I find this truly shocking and I would urge the Minister here today to reconsider, unless she supports misery being caused for no good purpose.
“The Government has a choice, it does not have to spend, to waste, further money on appealing this. It has already wasted more than £500,000, I understand, at least in other court appeals to do with the bedroom tax and the carer’s allowance. It should not waste more public funds on appealing a case which has already been proven to be an injustice.
“They should put their hands up and say, ‘there is an injustice here and we will put this right in the interests of the children who are affected by this’.”
During the debate, Thewliss said 66,000 households were now subject to the cap, which limits benefit payments to households to £23,000 a year in London and £20,000 elsewhere. Of those, 72 per cent are single parent families, Thewliss said, most of which have at least one child under the age of five.
She added: “By taking the circumstances of parents, by punishing them, by not allowing them the means they need to feed their families, we are stunting the life chances of those children as they go through their life.
“We are punishing people for the circumstances they are in.”

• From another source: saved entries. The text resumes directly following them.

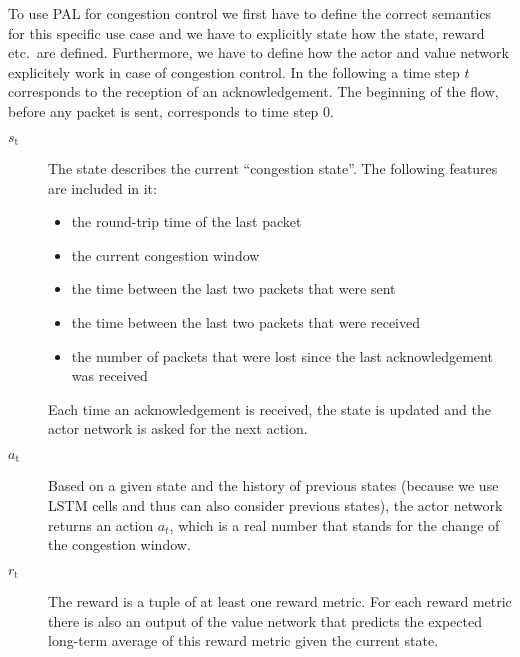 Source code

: \documentclass[sigconf]{acmart}
\begin{document}
To use PAL for congestion control we first have to define the correct semantics for this specific use case and we have to explicitly state how the state, reward etc.~are defined. Furthermore, we have to define how the actor and value network explicitely work in case of congestion control. In the following a time step $t$ corresponds to the reception of an acknowledgement. The beginning of the flow, before any packet is sent, corresponds to time step $0$.

\begin{description}
\item[$\textit{s}_\text{t}$] The state  describes the current ``congestion state''. The following features are included in it:
\begin{itemize}
\item the round-trip time of the last packet
\item the current congestion window
\item the time between the last two packets that were sent
\item the time between the last two packets that were received
\item the number of packets that were lost since the last acknowledgement was received
\end{itemize}
Each time an acknowledgement is received, the state is updated and the actor network is asked for the next action.
\item[$\textit{a}_\text{t}$] Based on a given state and the history of previous states (because we use LSTM cells and thus can also consider previous states), the actor network returns an action $a_t$, which is a real number that stands for the change of the congestion window. 
\item[$\textit{r}_\text{t}$] The reward is a tuple of at least one reward metric. 
For each reward metric there is also an output of the value network that predicts the expected long-term average of this reward metric given the current state. 
\end{description}
\end{document}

Thewliss said many parents could not work enough hours due to childcare responsibilities, with free childcare not offered for under-twos.
Benefits charity Turn2Us said it has had an increase in people enquiring about whether they should proceed with a pregnancy as a result of the benefit cap, Thewliss added.
Dinenage told MPs the DWP had been spending £10 million on just 300 families before the cap was introduced. She claimed it has made the system fairer for those paying in as well as encouraging claimants to return to work.
The cap was set at a level equivalent to a salary of £25,000 outside London and £29,000 in the capital, she added.
Dinenage revealed the court costs in a written answer to SNP MP Marion Fellows (Motherwell and Wishaw). The minister said: “Legal fees of defending the case in the High Court are £67,690.
“This figure includes VAT where payable – for example, on counsel’s fees – and disbursements but does not include costs attributable to time spent by Government advisory lawyers, as time spent by such advisory lawyers is not recorded in a manner that allows it to be attributable to individual court cases. DWP has also paid £125,000 (plus VAT) towards the claimants’ costs.
“The DWP’s legal costs for appealing the case in the Court of Appeal are estimated to be between £25,000 and £40,000. This includes our best estimate of external counsel fees.”